§ WHAT YOU SHOULD DO
What do the lines from the top of the data through the line with "##### Webpack 4 universal library target" say? Quote them exactly and include both ends.

§ RECORDS TO USE
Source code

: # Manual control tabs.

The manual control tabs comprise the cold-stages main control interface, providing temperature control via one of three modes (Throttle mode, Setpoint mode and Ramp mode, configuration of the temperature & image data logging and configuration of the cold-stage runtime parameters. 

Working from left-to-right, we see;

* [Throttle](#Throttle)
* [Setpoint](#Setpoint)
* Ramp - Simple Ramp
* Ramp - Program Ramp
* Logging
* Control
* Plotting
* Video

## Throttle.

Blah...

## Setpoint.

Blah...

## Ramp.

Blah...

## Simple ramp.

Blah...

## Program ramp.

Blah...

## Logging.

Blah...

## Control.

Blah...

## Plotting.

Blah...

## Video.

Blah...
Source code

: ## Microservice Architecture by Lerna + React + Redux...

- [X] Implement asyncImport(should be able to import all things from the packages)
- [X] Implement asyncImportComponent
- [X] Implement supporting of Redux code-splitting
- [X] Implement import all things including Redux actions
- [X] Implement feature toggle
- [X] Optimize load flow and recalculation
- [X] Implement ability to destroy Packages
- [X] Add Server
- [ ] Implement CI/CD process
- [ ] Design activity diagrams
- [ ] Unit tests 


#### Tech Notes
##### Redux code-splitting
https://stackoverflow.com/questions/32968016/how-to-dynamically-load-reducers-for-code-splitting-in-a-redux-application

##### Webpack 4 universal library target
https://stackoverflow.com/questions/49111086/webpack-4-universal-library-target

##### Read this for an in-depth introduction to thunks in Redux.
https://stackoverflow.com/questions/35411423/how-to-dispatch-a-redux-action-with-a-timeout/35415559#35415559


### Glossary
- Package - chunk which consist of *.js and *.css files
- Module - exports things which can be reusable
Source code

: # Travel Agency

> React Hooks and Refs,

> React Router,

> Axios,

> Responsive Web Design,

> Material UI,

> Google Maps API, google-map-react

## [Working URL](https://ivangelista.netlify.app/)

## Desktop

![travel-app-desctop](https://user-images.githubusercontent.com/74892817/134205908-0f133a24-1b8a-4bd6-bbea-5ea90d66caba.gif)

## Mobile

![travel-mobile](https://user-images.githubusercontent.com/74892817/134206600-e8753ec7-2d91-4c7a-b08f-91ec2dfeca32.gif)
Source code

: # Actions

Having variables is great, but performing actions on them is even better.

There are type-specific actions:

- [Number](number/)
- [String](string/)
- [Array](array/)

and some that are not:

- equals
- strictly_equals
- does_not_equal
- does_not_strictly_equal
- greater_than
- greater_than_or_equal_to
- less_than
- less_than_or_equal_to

§ REPLY TO THE EXERCISE
Source code

: # Manual control tabs.

The manual control tabs comprise the cold-stages main control interface, providing temperature control via one of three modes (Throttle mode, Setpoint mode and Ramp mode, configuration of the temperature & image data logging and configuration of the cold-stage runtime parameters. 

Working from left-to-right, we see;

* [Throttle](#Throttle)
* [Setpoint](#Setpoint)
* Ramp - Simple Ramp
* Ramp - Program Ramp
* Logging
* Control
* Plotting
* Video

## Throttle.

Blah...

## Setpoint.

Blah...

## Ramp.

Blah...

## Simple ramp.

Blah...

## Program ramp.

Blah...

## Logging.

Blah...

## Control.

Blah...

## Plotting.

Blah...

## Video.

Blah...
Source code

: ## Microservice Architecture by Lerna + React + Redux...

- [X] Implement asyncImport(should be able to import all things from the packages)
- [X] Implement asyncImportComponent
- [X] Implement supporting of Redux code-splitting
- [X] Implement import all things including Redux actions
- [X] Implement feature toggle
- [X] Optimize load flow and recalculation
- [X] Implement ability to destroy Packages
- [X] Add Server
- [ ] Implement CI/CD process
- [ ] Design activity diagrams
- [ ] Unit tests 


#### Tech Notes
##### Redux code-splitting
https://stackoverflow.com/questions/32968016/how-to-dynamically-load-reducers-for-code-splitting-in-a-redux-application

##### Webpack 4 universal library target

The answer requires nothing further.